## EXERCISE
Please find the lines in the following records that hold "Julia", and copy them.

## Saved data entries
"""
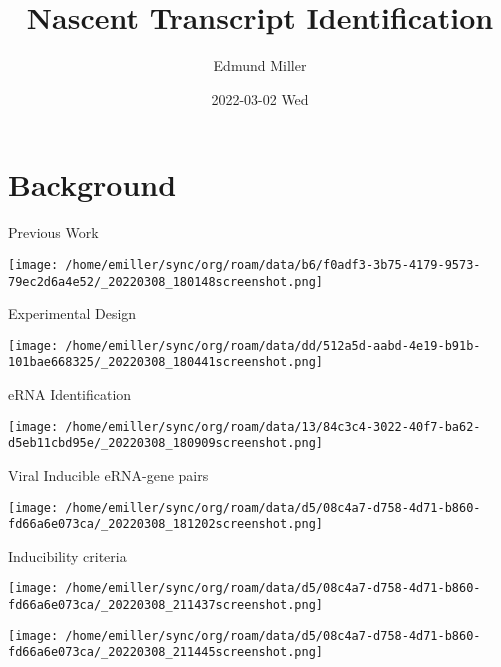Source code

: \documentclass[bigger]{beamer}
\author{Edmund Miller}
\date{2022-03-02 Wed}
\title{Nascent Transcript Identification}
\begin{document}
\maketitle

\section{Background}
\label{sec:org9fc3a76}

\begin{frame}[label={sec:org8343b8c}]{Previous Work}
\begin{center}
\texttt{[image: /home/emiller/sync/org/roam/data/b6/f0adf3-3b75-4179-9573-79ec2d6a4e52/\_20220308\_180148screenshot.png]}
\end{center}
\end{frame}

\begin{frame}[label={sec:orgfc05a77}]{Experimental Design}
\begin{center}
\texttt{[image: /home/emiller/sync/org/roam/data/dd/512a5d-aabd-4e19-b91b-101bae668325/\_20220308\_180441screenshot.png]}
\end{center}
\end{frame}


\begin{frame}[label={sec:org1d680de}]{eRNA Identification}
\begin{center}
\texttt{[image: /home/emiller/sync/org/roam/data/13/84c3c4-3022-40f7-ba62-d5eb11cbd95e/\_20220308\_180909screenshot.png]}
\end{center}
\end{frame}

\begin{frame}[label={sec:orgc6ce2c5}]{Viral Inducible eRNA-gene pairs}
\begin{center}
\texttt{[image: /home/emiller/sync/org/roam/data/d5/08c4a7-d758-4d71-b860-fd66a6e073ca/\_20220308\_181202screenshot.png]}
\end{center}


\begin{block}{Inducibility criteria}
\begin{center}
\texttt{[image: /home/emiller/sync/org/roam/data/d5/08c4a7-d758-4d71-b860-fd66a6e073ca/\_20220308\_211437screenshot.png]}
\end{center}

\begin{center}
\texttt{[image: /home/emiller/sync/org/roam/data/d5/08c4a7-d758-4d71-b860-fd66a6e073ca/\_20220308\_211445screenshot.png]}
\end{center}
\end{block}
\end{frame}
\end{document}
"""
"""
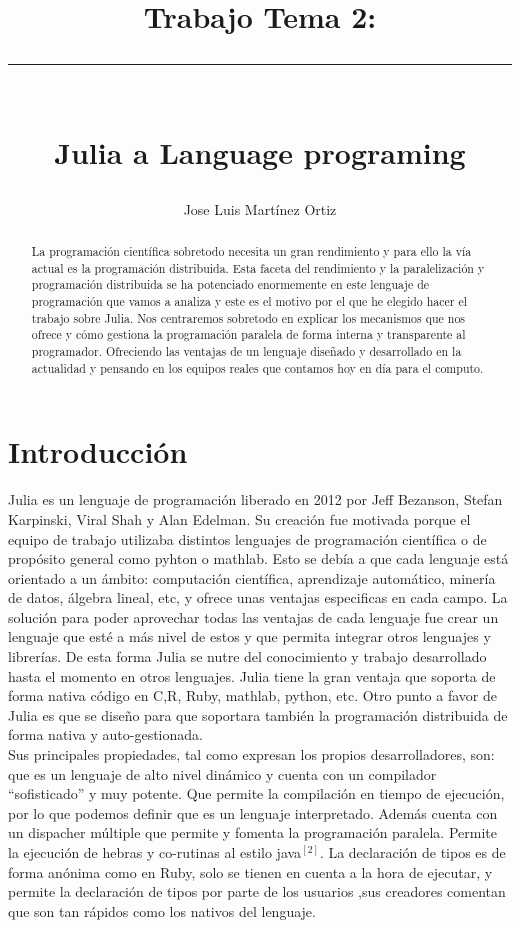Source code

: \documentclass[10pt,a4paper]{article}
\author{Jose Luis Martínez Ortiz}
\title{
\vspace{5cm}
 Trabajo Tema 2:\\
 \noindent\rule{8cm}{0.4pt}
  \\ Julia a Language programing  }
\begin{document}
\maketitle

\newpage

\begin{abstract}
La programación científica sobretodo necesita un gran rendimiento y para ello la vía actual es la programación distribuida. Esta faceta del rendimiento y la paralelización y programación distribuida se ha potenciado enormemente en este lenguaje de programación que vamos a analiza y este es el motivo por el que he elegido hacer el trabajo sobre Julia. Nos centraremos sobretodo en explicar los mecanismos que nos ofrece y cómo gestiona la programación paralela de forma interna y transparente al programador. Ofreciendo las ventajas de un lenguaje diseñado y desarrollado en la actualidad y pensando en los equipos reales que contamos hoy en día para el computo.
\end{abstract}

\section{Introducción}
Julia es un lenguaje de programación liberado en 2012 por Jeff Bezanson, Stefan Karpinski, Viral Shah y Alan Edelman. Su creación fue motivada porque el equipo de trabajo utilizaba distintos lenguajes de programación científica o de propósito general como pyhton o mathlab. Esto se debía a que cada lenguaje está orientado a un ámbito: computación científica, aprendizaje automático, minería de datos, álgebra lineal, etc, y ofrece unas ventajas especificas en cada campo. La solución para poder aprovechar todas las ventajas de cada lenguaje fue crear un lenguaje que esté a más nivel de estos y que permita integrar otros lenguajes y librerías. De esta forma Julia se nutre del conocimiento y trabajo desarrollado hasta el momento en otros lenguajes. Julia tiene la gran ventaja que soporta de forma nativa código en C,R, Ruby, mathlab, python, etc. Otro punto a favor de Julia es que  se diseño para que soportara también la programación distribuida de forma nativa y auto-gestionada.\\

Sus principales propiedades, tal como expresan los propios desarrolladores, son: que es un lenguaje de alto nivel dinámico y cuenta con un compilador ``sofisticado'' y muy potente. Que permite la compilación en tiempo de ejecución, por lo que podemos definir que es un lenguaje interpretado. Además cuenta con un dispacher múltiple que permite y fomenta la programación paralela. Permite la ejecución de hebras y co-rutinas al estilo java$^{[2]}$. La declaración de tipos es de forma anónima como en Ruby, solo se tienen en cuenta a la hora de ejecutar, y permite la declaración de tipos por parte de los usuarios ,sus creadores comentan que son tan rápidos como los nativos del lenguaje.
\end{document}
"""
"""
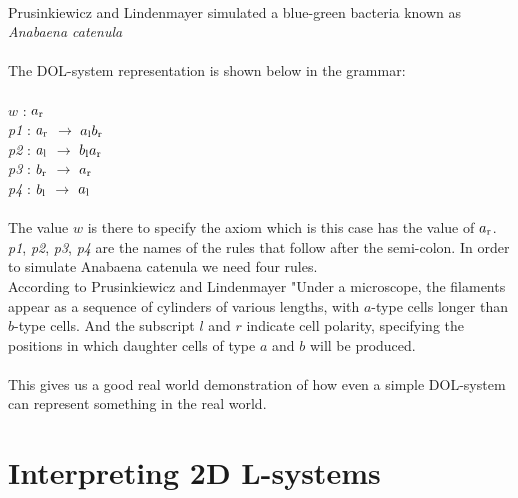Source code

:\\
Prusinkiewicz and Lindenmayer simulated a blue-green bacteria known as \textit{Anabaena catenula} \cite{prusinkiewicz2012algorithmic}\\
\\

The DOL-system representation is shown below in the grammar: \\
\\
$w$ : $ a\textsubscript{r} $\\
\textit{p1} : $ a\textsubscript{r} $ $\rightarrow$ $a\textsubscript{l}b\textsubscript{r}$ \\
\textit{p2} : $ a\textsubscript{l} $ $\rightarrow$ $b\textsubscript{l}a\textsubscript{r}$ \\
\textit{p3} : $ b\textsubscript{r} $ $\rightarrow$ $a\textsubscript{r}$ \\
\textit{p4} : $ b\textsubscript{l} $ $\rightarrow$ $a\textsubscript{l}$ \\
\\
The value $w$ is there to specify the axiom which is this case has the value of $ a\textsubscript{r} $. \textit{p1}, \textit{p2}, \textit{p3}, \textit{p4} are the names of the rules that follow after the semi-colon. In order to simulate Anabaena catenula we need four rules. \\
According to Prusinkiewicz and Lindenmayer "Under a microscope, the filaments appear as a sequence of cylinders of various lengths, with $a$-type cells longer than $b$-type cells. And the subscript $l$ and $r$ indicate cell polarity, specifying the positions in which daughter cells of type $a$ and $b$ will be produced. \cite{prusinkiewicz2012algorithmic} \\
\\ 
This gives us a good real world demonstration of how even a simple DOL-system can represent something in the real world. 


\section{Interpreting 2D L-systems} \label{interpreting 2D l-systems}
"""
## OUTPUT FOR THIS EXERCISE
  \\ Julia a Language programing  }
La programación científica sobretodo necesita un gran rendimiento y para ello la vía actual es la programación distribuida. Esta faceta del rendimiento y la paralelización y programación distribuida se ha potenciado enormemente en este lenguaje de programación que vamos a analiza y este es el motivo por el que he elegido hacer el trabajo sobre Julia. Nos centraremos sobretodo en explicar los mecanismos que nos ofrece y cómo gestiona la programación paralela de forma interna y transparente al programador. Ofreciendo las ventajas de un lenguaje diseñado y desarrollado en la actualidad y pensando en los equipos reales que contamos hoy en día para el computo.
Julia es un lenguaje de programación liberado en 2012 por Jeff Bezanson, Stefan Karpinski, Viral Shah y Alan Edelman. Su creación fue motivada porque el equipo de trabajo utilizaba distintos lenguajes de programación científica o de propósito general como pyhton o mathlab. Esto se debía a que cada lenguaje está orientado a un ámbito: computación científica, aprendizaje automático, minería de datos, álgebra lineal, etc, y ofrece unas ventajas especificas en cada campo. La solución para poder aprovechar todas las ventajas de cada lenguaje fue crear un lenguaje que esté a más nivel de estos y que permita integrar otros lenguajes y librerías. De esta forma Julia se nutre del conocimiento y trabajo desarrollado hasta el momento en otros lenguajes. Julia tiene la gran ventaja que soporta de forma nativa código en C,R, Ruby, mathlab, python, etc. Otro punto a favor de Julia es que  se diseño para que soportara también la programación distribuida de forma nativa y auto-gestionada.\\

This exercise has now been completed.